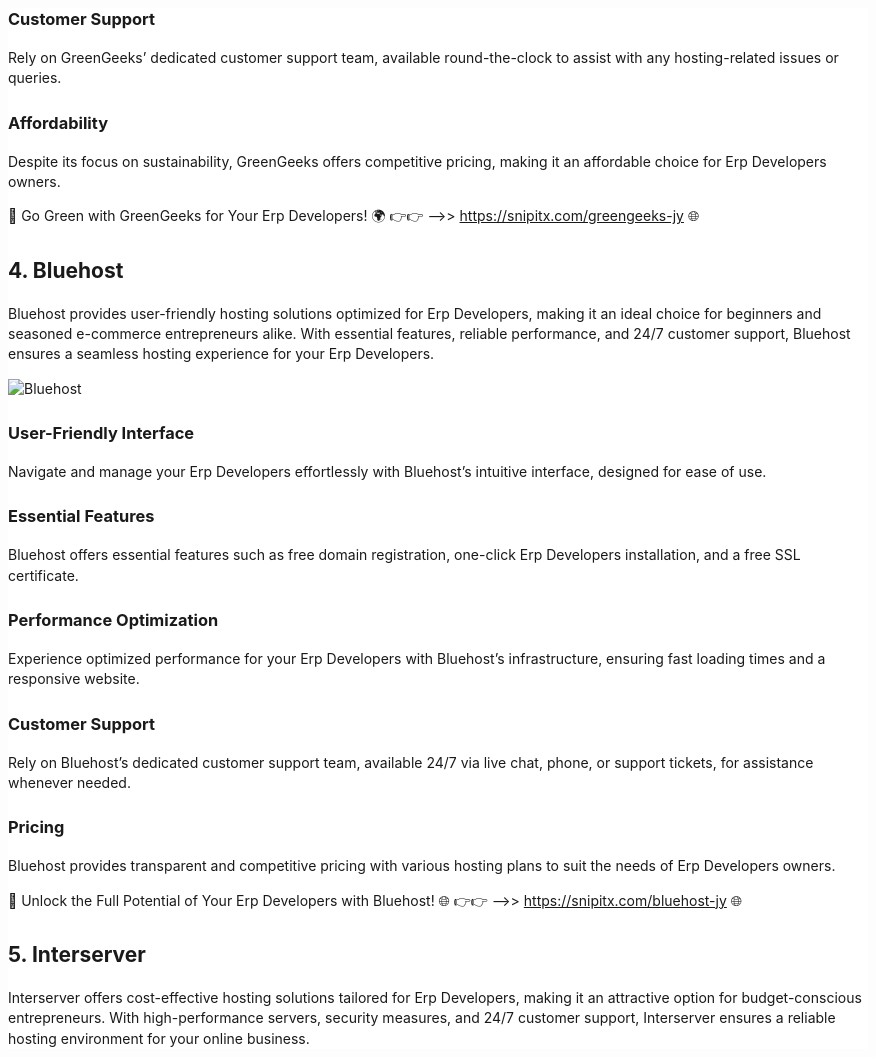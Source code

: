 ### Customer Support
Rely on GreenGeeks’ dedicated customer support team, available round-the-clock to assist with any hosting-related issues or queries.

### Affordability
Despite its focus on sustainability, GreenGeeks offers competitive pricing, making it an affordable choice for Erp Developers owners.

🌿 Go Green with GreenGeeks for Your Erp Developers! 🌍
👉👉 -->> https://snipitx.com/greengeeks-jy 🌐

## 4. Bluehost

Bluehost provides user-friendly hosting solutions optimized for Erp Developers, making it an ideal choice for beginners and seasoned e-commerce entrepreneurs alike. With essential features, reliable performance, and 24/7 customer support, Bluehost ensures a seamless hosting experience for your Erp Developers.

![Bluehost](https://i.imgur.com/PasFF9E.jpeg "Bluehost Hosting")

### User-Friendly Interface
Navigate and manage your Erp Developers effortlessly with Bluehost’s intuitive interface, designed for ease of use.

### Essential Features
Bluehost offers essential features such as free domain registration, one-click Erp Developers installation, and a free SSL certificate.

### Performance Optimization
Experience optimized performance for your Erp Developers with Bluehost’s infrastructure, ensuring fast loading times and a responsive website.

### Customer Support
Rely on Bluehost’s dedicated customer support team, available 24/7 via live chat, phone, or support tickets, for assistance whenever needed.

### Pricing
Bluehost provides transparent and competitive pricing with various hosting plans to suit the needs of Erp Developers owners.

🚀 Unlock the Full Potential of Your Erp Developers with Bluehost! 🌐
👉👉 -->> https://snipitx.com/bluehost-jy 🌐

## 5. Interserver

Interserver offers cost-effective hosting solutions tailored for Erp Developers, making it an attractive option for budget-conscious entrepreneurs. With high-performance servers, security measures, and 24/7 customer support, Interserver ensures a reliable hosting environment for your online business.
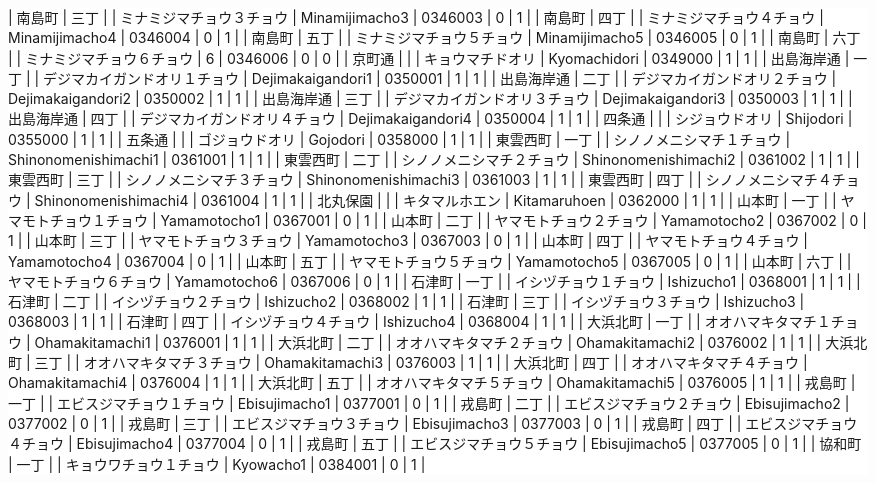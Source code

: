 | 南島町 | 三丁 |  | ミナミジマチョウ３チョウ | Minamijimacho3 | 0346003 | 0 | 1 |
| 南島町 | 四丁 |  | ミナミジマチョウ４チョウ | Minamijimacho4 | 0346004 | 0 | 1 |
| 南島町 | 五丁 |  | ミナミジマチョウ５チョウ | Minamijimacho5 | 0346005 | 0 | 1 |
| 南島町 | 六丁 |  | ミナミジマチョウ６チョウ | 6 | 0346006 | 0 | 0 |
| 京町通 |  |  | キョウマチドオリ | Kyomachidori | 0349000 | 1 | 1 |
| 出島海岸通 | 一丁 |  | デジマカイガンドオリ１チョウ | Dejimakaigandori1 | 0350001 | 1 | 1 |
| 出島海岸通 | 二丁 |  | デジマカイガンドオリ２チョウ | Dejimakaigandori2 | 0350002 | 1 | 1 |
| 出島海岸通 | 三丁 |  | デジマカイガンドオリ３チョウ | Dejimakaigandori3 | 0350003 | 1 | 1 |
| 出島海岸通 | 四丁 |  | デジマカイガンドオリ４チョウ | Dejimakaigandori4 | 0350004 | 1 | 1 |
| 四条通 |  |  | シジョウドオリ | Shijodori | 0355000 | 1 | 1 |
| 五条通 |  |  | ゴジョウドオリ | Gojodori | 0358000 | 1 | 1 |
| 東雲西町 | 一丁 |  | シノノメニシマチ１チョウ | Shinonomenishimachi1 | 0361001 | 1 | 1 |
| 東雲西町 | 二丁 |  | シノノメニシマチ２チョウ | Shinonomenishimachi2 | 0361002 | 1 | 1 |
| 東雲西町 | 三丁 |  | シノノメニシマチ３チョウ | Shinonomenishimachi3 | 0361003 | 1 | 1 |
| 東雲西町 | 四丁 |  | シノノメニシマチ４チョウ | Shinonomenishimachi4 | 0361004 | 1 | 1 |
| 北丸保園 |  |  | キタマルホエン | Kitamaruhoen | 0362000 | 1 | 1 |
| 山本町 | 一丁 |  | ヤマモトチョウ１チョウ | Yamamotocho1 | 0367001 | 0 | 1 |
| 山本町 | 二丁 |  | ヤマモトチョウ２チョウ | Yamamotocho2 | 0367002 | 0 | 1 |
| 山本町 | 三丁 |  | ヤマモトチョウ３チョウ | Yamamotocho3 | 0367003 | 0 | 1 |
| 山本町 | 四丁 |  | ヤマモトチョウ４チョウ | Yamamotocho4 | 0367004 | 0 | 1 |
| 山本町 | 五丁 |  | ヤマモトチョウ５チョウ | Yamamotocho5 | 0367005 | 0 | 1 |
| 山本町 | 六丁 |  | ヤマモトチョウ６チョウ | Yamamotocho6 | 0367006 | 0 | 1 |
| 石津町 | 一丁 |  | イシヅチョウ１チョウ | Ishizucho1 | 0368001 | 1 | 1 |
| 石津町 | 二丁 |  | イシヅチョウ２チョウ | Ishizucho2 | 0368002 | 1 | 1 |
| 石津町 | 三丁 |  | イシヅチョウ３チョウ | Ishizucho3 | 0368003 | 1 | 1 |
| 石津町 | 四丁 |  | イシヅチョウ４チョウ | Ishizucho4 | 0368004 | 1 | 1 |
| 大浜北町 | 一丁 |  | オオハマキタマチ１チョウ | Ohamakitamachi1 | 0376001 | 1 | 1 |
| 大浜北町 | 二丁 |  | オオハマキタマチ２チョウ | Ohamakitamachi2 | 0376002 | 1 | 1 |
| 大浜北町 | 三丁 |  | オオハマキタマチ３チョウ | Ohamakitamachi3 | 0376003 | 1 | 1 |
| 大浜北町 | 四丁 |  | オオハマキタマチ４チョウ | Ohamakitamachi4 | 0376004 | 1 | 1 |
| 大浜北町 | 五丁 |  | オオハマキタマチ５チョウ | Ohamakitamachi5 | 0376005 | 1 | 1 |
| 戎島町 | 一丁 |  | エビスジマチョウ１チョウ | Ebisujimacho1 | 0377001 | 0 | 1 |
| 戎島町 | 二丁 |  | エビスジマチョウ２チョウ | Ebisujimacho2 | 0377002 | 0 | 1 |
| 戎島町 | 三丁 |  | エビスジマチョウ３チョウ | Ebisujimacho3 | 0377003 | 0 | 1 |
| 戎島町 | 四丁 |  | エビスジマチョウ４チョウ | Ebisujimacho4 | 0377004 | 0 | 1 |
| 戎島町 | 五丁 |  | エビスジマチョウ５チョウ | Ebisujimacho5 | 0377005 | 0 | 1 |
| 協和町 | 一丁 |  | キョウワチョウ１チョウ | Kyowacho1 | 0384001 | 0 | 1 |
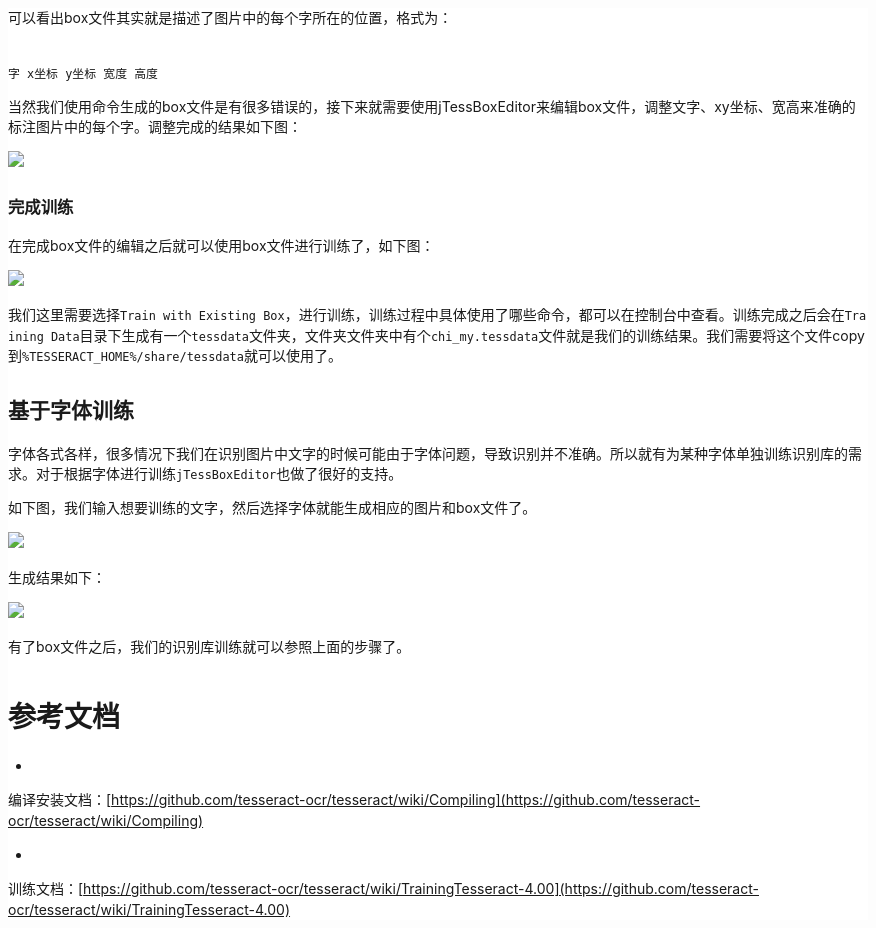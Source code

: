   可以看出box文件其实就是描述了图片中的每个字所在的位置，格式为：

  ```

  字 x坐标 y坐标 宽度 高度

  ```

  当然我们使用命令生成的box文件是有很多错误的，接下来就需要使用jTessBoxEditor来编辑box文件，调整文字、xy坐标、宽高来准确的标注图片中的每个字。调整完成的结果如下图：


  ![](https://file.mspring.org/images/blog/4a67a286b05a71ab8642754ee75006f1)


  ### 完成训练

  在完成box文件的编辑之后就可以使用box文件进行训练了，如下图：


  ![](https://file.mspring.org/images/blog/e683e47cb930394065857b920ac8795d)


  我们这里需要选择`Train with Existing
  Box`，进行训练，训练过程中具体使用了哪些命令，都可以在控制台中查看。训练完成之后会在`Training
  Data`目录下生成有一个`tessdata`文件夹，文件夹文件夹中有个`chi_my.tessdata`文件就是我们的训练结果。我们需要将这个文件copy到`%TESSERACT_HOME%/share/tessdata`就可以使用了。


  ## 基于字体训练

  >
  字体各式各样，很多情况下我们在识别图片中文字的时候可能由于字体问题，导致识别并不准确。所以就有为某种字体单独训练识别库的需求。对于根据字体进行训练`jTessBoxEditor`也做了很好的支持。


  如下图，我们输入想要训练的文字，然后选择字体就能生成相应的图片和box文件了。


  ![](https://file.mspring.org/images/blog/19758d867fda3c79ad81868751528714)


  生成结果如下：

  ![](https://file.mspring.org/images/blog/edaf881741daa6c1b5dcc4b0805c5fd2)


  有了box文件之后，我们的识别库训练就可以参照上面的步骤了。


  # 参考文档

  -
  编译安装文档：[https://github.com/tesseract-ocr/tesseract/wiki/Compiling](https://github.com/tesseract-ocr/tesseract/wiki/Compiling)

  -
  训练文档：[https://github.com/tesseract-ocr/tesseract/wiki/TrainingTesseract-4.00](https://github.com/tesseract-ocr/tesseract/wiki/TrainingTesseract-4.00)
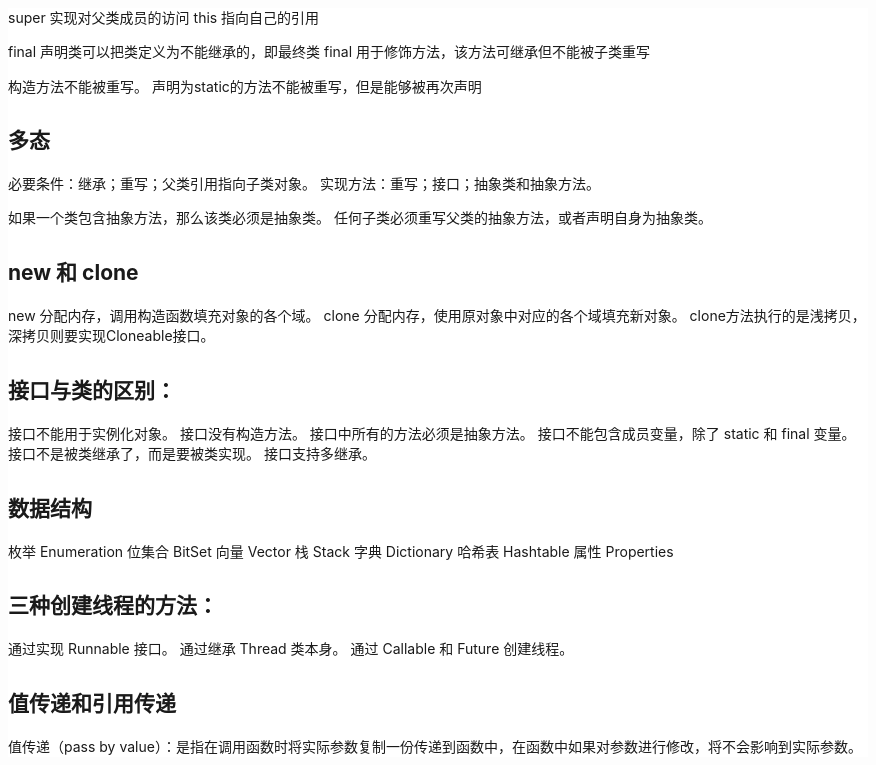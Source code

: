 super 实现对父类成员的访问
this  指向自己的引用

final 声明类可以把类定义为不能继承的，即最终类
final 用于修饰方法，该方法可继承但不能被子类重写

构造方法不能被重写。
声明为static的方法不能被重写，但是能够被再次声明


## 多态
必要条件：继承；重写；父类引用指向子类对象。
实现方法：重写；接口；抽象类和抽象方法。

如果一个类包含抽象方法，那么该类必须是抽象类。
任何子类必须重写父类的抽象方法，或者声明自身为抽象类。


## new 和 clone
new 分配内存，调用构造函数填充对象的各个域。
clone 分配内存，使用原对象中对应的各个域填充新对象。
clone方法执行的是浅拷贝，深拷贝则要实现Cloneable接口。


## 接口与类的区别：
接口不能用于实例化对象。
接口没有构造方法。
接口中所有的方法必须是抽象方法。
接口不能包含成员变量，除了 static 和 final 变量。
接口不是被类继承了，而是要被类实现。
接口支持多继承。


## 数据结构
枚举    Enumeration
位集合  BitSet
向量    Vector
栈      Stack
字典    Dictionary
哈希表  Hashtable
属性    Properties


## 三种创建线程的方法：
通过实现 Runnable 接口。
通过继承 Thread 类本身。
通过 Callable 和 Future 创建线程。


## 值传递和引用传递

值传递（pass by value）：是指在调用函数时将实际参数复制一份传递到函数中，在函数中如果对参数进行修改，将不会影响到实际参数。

★ ★ ★ ★ ★ ★ ★

**ABOUT THIS EXERCISE:**
Print again the lines of the entries above that fall between the line holding "Rely on GreenGeeks’" and the line holding "## 4. Bluehost", inclusive, exactly as they stand.

**OUTPUT FOR THIS EXERCISE:**
Rely on GreenGeeks’ dedicated customer support team, available round-the-clock to assist with any hosting-related issues or queries.

### Affordability
Despite its focus on sustainability, GreenGeeks offers competitive pricing, making it an affordable choice for Erp Developers owners.

🌿 Go Green with GreenGeeks for Your Erp Developers! 🌍
👉👉 -->> https://snipitx.com/greengeeks-jy 🌐

## 4. Bluehost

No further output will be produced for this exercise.